11.06 Applicable Law. This Agreement, which shall be governed
exclusively by its terms, is intended to comply with the Code and with the
Act and shall be interpreted consistently therewith.
11.07 Execution in Counterparts. This Agreement may be executed in any
number of counterparts with the same effect as if all parties hereto had
all signed the same document. All counterparts shall be construed
together and shall constitute one agreement.
11.08 Waiver of Action for Partition.

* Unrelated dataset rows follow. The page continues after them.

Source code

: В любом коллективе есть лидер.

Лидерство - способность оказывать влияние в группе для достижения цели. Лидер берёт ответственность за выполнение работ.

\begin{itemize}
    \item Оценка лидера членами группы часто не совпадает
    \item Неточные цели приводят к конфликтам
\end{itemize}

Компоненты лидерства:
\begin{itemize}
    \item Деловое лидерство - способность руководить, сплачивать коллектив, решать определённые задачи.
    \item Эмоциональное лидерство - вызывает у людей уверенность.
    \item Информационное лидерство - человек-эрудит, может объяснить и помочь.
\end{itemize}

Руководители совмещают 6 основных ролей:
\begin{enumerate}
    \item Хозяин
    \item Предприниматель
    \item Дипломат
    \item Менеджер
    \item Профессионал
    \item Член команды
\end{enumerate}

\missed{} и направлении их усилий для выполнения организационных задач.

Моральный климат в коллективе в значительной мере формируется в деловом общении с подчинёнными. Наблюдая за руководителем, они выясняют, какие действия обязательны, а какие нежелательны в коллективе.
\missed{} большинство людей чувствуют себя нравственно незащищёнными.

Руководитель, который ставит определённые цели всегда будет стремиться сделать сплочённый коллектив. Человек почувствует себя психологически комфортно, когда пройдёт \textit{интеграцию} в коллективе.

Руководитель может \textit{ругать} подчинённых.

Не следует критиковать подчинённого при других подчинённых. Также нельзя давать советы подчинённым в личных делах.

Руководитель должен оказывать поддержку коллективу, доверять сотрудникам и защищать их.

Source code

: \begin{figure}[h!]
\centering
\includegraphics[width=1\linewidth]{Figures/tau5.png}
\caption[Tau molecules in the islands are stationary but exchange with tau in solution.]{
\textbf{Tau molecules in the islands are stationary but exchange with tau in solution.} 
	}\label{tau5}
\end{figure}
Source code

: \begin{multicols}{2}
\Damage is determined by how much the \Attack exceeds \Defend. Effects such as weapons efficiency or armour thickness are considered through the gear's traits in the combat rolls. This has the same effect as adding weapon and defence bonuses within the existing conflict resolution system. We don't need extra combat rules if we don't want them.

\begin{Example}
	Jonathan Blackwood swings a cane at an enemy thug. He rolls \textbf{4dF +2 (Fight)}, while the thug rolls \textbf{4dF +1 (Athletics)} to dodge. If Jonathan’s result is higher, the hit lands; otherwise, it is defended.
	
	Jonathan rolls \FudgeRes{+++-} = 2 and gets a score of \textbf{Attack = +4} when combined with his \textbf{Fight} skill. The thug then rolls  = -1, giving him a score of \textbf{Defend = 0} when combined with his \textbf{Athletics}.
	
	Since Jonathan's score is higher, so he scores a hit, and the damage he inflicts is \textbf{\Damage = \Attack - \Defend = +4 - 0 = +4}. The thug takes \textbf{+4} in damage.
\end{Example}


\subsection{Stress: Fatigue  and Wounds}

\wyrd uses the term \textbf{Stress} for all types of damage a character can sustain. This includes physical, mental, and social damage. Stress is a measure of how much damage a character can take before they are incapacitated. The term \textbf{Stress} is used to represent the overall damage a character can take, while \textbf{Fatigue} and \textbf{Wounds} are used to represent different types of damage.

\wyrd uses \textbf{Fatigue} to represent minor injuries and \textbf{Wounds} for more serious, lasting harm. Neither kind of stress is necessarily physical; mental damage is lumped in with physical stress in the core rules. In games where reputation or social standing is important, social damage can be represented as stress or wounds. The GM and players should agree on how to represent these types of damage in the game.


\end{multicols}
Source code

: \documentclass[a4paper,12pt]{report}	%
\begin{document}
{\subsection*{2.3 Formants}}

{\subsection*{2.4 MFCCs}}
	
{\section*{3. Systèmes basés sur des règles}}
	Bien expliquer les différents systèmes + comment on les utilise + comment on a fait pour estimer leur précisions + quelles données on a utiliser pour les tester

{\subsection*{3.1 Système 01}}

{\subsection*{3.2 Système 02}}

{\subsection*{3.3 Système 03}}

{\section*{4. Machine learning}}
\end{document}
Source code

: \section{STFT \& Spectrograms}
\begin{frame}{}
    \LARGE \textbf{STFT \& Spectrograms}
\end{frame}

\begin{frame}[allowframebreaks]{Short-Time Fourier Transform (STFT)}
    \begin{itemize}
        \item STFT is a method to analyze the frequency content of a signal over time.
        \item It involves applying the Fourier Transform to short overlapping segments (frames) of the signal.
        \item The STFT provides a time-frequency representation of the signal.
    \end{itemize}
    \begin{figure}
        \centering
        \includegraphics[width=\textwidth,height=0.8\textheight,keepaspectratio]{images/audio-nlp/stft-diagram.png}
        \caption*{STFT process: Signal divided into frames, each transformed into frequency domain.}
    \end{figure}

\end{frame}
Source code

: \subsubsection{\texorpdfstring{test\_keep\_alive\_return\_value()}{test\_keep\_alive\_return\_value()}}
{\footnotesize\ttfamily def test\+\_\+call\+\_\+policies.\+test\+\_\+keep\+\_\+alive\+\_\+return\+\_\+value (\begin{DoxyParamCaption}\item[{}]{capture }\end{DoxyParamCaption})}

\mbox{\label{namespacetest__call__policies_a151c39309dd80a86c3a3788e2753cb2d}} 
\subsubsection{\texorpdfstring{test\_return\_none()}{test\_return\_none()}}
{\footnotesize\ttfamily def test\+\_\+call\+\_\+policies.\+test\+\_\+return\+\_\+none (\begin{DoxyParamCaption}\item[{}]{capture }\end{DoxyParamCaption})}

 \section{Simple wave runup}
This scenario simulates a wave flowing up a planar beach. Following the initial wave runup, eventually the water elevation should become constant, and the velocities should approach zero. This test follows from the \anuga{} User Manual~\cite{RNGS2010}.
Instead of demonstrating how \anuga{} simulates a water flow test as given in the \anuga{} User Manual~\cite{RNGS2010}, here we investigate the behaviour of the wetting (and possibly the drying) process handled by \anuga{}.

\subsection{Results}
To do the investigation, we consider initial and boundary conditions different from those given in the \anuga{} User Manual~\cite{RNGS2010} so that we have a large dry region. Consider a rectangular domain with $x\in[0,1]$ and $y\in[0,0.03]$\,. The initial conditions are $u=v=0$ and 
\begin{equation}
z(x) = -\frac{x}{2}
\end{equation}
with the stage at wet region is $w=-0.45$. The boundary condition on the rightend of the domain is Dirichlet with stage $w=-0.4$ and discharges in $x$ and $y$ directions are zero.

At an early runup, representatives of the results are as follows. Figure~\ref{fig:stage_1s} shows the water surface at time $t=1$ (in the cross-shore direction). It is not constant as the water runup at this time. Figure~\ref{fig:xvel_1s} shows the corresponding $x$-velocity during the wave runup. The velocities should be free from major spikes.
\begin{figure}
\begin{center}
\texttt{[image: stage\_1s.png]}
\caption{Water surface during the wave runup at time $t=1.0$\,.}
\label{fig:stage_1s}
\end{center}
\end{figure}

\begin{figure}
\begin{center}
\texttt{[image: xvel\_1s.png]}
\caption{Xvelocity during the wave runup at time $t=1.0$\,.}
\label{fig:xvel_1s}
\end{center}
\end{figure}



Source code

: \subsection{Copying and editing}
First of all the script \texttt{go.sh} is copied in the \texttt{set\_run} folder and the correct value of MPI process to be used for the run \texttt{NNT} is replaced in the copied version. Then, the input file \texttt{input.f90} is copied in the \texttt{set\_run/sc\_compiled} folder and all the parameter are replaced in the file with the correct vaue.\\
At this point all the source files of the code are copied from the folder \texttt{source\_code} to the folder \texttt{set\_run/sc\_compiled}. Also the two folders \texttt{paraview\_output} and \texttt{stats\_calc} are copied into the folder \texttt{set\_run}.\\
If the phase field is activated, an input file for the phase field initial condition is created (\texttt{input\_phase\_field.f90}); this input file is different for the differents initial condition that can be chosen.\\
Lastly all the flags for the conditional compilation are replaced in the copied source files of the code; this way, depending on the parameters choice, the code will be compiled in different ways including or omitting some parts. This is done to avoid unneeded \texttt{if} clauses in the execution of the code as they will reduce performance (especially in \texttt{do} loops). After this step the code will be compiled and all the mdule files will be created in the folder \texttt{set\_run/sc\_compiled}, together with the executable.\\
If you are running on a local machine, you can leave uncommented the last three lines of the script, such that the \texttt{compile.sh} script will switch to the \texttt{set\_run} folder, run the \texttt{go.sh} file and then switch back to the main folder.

Each of the parties irrevocably
waives, during the term of the Partnership, any right that it may have to
maintain any action for partition with respect to the Partnership and the
property of the Partnership.
11.09 Amendments.
(a) Unless otherwise specifically herein provided, this
Agreement shall not be amended without the consent of the Investor
Partners owning a majority of the then outstanding Units entitled to vote.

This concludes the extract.